[Opening Entries shown section]

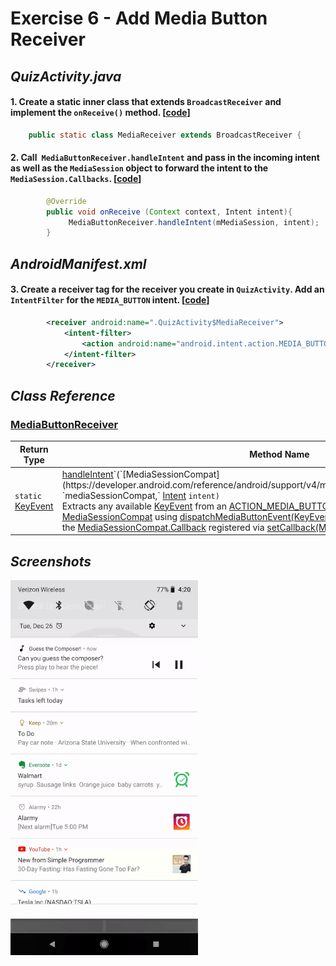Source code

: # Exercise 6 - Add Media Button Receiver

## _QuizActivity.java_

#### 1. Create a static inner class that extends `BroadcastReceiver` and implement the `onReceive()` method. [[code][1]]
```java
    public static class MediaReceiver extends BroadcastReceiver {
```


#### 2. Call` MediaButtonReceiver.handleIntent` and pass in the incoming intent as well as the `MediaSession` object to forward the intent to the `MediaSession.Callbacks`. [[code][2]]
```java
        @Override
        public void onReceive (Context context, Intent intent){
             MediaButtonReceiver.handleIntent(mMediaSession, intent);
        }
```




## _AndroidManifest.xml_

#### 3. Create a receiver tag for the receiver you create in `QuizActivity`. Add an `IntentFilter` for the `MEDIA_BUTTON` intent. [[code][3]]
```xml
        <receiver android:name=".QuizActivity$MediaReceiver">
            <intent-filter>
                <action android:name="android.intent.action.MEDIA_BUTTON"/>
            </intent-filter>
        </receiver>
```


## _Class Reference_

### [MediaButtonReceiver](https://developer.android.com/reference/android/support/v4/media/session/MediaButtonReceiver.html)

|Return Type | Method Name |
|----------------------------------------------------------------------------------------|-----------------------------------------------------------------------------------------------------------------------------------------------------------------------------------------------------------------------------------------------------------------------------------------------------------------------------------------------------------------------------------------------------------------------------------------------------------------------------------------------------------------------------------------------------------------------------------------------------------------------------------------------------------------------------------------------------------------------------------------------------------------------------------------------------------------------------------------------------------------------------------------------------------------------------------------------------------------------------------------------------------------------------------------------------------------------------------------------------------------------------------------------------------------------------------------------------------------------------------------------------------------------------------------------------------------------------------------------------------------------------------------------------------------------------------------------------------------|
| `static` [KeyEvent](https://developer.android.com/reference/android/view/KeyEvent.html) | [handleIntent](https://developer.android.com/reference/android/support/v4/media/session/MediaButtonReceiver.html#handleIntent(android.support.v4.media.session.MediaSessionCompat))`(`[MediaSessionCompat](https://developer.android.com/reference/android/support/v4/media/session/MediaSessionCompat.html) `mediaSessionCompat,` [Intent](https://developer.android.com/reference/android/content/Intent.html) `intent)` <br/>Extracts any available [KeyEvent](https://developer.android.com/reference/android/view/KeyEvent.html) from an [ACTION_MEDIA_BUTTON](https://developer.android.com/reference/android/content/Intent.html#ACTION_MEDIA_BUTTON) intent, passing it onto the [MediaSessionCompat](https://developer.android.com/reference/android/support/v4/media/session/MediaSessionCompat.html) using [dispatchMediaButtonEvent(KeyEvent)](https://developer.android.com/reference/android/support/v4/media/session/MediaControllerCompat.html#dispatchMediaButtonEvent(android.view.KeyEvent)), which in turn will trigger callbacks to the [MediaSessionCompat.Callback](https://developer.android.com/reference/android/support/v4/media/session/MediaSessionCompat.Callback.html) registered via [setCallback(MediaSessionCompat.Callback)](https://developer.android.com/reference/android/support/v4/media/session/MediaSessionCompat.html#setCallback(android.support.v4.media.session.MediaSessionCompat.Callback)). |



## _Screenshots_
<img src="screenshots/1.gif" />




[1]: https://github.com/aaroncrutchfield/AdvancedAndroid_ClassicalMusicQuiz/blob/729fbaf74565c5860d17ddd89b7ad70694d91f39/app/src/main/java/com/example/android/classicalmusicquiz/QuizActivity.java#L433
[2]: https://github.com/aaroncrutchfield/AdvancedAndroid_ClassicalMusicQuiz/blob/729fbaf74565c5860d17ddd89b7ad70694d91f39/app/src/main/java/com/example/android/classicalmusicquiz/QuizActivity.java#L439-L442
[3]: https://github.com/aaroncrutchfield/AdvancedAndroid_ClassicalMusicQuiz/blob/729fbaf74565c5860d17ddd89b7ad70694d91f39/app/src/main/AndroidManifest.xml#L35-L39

[Closing Entries shown section]
[Opening Entries shown section]

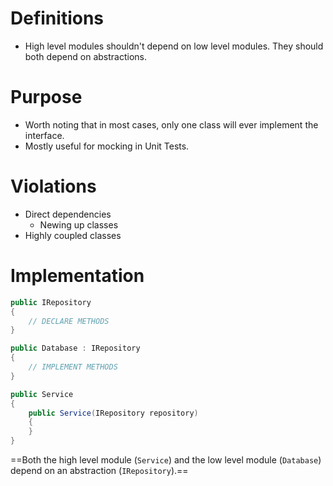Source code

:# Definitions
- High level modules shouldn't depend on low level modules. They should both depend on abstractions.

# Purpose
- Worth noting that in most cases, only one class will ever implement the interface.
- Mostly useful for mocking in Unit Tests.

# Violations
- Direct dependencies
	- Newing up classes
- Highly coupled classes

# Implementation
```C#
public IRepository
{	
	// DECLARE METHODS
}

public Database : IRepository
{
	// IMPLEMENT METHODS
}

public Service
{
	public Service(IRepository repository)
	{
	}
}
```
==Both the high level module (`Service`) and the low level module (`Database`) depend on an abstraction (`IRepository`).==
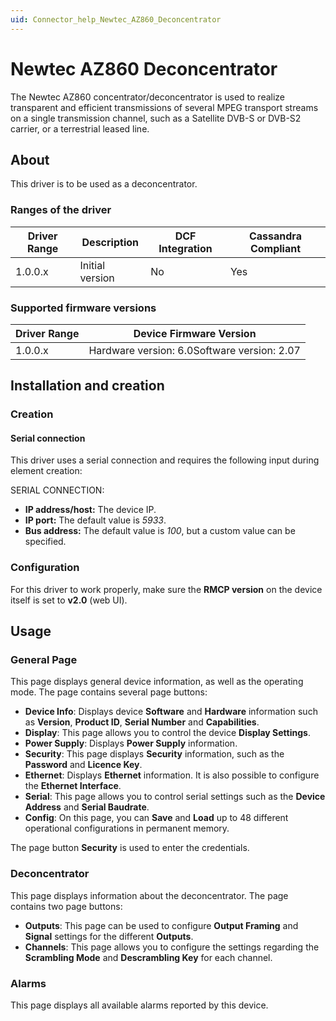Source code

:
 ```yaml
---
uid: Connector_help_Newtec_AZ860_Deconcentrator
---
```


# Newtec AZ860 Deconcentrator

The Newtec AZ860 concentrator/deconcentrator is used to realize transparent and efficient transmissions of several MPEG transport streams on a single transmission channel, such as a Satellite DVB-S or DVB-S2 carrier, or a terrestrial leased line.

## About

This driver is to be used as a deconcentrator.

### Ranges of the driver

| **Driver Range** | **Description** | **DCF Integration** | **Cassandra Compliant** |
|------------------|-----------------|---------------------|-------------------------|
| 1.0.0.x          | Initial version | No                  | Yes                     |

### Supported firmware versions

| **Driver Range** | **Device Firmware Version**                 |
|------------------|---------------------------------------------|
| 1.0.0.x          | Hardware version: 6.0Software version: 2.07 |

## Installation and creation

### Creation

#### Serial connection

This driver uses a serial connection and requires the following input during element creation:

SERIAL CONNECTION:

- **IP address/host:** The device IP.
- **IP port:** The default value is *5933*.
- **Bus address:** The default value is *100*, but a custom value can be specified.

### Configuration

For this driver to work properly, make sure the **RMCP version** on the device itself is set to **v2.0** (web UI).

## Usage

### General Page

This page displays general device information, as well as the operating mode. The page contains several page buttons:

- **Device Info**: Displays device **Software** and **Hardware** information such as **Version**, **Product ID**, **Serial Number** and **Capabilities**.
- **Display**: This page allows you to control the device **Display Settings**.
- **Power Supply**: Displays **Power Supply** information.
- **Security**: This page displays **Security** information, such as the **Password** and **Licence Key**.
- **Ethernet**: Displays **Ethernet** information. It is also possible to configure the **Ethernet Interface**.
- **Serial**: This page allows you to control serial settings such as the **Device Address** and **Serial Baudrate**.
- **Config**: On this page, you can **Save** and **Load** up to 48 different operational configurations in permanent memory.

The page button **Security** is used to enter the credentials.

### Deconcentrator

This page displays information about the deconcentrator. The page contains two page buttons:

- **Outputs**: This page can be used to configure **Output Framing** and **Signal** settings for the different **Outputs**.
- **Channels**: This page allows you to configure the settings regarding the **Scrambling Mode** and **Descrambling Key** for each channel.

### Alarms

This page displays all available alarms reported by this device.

[Closing Entries shown section]

● Task to carry out:
Reproduce the data above exactly, but only the lines from the one showing "- Highly coupled classes" through the one showing "# Newtec AZ860 Deconcentrator", with both ends kept and the pictures left out.

● Expected answer:
- Highly coupled classes

# Implementation
```C#
public IRepository
{	
	// DECLARE METHODS
}

public Database : IRepository
{
	// IMPLEMENT METHODS
}

public Service
{
	public Service(IRepository repository)
	{
	}
}
```
==Both the high level module (`Service`) and the low level module (`Database`) depend on an abstraction (`IRepository`).==
Source code

:
 ```yaml
---
uid: Connector_help_Newtec_AZ860_Deconcentrator
---
```


# Newtec AZ860 Deconcentrator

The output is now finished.